# April throwdown??



## davidhef88 (Mar 31, 2012)

Is there gonna be an April throwdown?  that last one was so much fun.  I encourage anyone who hasn't entered one to do so, it makes it so much more interesting,  You never know, you just may win a great prize.  Can't win it unless your in it.


----------



## davidhef88 (Apr 1, 2012)

???


----------



## diggingdogfarm (Apr 1, 2012)

Good question!
I've been wondering the same thing!


----------



## puddy (Apr 1, 2012)

Yes please, I would like to try one.


----------



## sflcowboy78 (Apr 2, 2012)

I would love to see a Throw-down, I have some great ideas for whatever the category may be.


----------



## bmudd14474 (Apr 2, 2012)

Yes there will be one.
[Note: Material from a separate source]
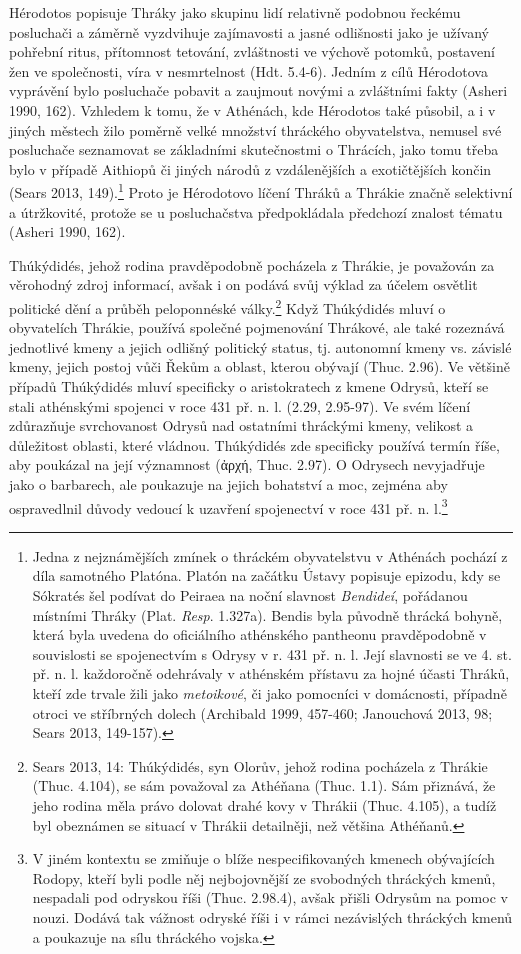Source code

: Hérodotos popisuje Thráky jako skupinu lidí relativně podobnou řeckému posluchači a záměrně vyzdvihuje zajímavosti a jasné odlišnosti jako je užívaný pohřební ritus, přítomnost tetování, zvláštnosti ve výchově potomků, postavení žen ve společnosti, víra v nesmrtelnost (Hdt. 5.4-6). Jedním z cílů Hérodotova vyprávění bylo posluchače pobavit a zaujmout novými a zvláštními fakty (Asheri 1990, 162). Vzhledem k tomu, že v Athénách, kde Hérodotos také působil, a i v jiných městech žilo poměrně velké množství thráckého obyvatelstva, nemusel své posluchače seznamovat se základními skutečnostmi o Thrácích, jako tomu třeba bylo v případě Aithiopů či jiných národů z vzdálenějších a exotičtějších končin (Sears 2013, 149).\footnote{Jedna z nejznámějších zmínek o thráckém obyvatelstvu v Athénách pochází z díla samotného Platóna. Platón na začátku Ústavy popisuje epizodu, kdy se Sókratés šel podívat do Peiraea na noční slavnost {\em Bendideí}, pořádanou místními Thráky (Plat. {\em Resp}. 1.327a). Bendis byla původně thrácká bohyně, která byla uvedena do oficiálního athénského pantheonu pravděpodobně v souvislosti se spojenectvím s Odrysy v r. 431 př. n. l. Její slavnosti se ve 4. st. př. n. l. každoročně odehrávaly v athénském přístavu za hojné účasti Thráků, kteří zde trvale žili jako {\em metoikové}, či jako pomocníci v domácnosti, případně otroci ve stříbrných dolech (Archibald 1999, 457-460; Janouchová 2013, 98; Sears 2013, 149-157).} Proto je Hérodotovo líčení Thráků a Thrákie značně selektivní a útržkovité, protože se u posluchačstva předpokládala předchozí znalost tématu (Asheri 1990, 162).

Thúkýdidés, jehož rodina pravděpodobně pocházela z Thrákie, je považován za věrohodný zdroj informací, avšak i on podává svůj výklad za účelem osvětlit politické dění a průběh peloponnéské války.\footnote{Sears 2013, 14: Thúkýdidés, syn Olorův, jehož rodina pocházela z Thrákie (Thuc. 4.104), se sám považoval za Athéňana (Thuc. 1.1). Sám přiznává, že jeho rodina měla právo dolovat drahé kovy v Thrákii (Thuc. 4.105), a tudíž byl obeznámen se situací v Thrákii detailněji, než většina Athéňanů.} Když Thúkýdidés mluví o obyvatelích Thrákie, používá společné pojmenování Thrákové, ale také rozeznává jednotlivé kmeny a jejich odlišný politický status, tj. autonomní kmeny vs. závislé kmeny, jejich postoj vůči Řekům a oblast, kterou obývají (Thuc. 2.96). Ve většině případů Thúkýdidés mluví specificky o aristokratech z kmene Odrysů, kteří se stali athénskými spojenci v roce 431 př. n. l. (2.29, 2.95-97). Ve svém líčení zdůrazňuje svrchovanost Odrysů nad ostatními thráckými kmeny, velikost a důležitost oblasti, které vládnou. Thúkýdidés zde specificky používá termín říše, aby poukázal na její významnost (ἀρχή, Thuc. 2.97). O Odrysech nevyjadřuje jako o barbarech, ale poukazuje na jejich bohatství a moc, zejména aby ospravedlnil důvody vedoucí k uzavření spojenectví v roce 431 př. n. l.\footnote{V jiném kontextu se zmiňuje o blíže nespecifikovaných kmenech obývajících Rodopy, kteří byli podle něj nejbojovnější ze svobodných thráckých kmenů, nespadali pod odryskou říši (Thuc. 2.98.4), avšak přišli Odrysům na pomoc v nouzi. Dodává tak vážnost odryské říši i v rámci nezávislých thráckých kmenů a poukazuje na sílu thráckého vojska.}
I am a bit behind but will have it posted late tonight PDT.


----------



## davidhef88 (Apr 2, 2012)

Thanks Brian. That's good to hear. Can't wait to hear what it is.


----------



## jalan43 (Apr 2, 2012)

There should be one coming along any day now!


----------



## bigfish98 (Apr 3, 2012)

I can't wait to see what it is!  Hopefully I will be able to enter this time!!

bigfish


----------